[Work to be completed] If a line of the records holds the word "capacity", copy it out.
------------------------------
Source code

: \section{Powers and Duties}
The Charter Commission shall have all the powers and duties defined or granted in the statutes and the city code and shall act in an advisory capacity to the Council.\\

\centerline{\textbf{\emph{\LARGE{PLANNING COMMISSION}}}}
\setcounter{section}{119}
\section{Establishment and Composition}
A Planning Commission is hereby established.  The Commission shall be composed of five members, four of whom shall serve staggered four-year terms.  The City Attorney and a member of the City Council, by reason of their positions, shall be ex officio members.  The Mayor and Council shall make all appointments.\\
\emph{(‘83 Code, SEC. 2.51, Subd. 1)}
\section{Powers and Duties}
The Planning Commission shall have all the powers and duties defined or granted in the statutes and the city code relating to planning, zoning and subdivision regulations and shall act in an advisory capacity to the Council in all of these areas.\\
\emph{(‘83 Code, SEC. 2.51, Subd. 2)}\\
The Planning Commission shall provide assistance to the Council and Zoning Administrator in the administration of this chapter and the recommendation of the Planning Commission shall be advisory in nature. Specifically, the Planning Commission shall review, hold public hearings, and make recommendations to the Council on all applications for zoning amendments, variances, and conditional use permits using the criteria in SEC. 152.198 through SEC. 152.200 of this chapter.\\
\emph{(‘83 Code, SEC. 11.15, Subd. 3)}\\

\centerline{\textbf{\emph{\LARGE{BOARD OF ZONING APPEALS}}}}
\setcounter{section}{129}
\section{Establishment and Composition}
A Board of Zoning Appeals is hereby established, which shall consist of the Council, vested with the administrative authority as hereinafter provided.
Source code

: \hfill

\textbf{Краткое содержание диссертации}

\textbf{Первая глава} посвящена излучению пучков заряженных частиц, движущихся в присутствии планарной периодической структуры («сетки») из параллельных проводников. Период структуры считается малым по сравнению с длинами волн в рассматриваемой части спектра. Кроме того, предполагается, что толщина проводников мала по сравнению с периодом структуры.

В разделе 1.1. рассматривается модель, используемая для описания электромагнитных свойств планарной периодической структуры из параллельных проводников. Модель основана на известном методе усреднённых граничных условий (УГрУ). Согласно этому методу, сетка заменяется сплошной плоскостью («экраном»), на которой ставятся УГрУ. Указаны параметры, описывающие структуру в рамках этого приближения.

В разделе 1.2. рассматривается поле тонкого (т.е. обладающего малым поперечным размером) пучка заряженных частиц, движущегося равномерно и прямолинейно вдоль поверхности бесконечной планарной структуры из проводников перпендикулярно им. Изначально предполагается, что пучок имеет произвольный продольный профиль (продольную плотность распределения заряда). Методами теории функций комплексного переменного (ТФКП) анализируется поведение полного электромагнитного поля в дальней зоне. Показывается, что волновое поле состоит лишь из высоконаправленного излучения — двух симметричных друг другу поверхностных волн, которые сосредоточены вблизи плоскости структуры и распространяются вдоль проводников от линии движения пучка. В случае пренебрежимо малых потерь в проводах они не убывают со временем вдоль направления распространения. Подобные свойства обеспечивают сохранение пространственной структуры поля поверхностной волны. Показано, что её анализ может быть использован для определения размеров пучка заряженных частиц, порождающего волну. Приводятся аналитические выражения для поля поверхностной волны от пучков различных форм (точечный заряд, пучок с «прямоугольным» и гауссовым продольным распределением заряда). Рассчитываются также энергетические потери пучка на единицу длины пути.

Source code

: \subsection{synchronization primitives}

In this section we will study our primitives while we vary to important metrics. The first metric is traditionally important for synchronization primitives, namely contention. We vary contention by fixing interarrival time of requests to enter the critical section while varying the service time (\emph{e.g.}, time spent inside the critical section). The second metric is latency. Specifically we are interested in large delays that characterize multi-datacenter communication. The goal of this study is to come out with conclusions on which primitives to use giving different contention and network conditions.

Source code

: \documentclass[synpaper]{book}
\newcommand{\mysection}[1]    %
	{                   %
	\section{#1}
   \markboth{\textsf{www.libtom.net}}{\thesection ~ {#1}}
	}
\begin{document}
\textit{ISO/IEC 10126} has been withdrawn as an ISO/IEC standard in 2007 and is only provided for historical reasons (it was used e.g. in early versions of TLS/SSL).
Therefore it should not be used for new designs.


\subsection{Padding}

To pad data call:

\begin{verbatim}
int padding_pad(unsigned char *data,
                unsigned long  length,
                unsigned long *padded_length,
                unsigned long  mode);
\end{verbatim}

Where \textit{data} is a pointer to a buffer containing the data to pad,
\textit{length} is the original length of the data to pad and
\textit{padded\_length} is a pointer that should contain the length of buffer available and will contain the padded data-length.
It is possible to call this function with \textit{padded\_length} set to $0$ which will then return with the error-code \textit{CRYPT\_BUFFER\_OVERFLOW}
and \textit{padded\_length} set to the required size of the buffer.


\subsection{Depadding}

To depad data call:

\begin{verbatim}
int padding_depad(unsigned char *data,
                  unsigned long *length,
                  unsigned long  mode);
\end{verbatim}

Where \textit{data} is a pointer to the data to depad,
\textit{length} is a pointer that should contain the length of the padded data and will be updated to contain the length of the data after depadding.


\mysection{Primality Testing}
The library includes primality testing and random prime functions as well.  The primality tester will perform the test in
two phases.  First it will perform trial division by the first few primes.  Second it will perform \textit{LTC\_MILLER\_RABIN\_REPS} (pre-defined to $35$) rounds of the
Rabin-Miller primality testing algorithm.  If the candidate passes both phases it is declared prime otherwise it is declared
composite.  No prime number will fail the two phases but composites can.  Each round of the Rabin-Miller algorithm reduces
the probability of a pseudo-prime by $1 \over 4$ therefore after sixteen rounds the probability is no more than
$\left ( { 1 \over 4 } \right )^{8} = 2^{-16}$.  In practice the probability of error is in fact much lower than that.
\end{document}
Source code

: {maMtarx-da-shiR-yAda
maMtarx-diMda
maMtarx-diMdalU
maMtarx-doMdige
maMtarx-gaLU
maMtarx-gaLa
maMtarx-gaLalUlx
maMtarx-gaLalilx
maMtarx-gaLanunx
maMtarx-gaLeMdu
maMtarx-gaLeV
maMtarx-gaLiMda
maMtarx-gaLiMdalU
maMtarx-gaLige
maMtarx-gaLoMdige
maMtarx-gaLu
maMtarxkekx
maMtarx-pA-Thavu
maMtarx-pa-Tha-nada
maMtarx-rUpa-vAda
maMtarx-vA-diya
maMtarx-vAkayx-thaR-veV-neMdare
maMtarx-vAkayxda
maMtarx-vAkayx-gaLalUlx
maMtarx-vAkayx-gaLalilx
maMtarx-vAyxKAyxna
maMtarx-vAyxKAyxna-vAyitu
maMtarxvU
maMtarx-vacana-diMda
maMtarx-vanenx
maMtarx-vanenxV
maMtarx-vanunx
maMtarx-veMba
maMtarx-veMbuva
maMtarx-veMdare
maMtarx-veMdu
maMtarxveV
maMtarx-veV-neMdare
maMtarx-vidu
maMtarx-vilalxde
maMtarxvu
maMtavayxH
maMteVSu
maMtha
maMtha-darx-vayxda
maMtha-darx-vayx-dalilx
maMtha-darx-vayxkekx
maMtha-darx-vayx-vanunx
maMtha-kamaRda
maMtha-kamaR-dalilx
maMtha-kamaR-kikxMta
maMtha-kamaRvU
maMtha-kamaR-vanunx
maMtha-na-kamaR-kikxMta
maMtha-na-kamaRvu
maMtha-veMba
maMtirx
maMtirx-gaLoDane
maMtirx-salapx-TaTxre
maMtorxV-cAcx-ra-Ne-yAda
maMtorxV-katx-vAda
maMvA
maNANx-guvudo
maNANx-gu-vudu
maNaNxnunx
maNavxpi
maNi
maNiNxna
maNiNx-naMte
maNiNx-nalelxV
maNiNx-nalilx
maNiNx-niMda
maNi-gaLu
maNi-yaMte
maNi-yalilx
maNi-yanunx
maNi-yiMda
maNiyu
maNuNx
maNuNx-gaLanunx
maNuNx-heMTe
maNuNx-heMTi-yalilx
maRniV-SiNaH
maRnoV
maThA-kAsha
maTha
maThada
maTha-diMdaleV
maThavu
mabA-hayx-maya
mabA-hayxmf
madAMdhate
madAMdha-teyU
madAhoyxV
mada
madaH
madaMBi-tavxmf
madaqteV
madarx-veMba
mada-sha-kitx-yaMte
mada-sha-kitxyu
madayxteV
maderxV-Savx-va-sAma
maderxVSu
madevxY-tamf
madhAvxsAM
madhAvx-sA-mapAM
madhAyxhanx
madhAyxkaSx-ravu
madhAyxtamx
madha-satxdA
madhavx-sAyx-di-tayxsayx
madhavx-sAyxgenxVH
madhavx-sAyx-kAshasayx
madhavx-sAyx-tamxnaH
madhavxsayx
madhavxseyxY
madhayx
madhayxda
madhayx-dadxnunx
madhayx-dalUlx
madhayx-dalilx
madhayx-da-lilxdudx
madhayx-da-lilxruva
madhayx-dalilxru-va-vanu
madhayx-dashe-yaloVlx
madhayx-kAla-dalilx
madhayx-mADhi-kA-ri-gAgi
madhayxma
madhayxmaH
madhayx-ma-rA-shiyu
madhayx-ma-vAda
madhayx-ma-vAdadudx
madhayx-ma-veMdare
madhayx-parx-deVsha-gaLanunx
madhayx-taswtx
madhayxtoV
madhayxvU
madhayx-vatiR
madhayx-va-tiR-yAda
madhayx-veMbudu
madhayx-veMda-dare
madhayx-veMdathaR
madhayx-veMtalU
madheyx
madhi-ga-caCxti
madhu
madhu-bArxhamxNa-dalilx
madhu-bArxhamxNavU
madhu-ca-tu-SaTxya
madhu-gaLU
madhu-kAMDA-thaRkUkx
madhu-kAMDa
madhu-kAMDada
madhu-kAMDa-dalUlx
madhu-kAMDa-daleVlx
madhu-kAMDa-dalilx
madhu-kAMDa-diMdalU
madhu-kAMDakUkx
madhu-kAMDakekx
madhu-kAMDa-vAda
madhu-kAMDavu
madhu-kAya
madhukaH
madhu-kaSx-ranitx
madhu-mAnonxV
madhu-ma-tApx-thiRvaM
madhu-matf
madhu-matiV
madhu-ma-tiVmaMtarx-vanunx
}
------------------------------
[Task response]
The Charter Commission shall have all the powers and duties defined or granted in the statutes and the city code and shall act in an advisory capacity to the Council.\\
The Planning Commission shall have all the powers and duties defined or granted in the statutes and the city code relating to planning, zoning and subdivision regulations and shall act in an advisory capacity to the Council in all of these areas.\\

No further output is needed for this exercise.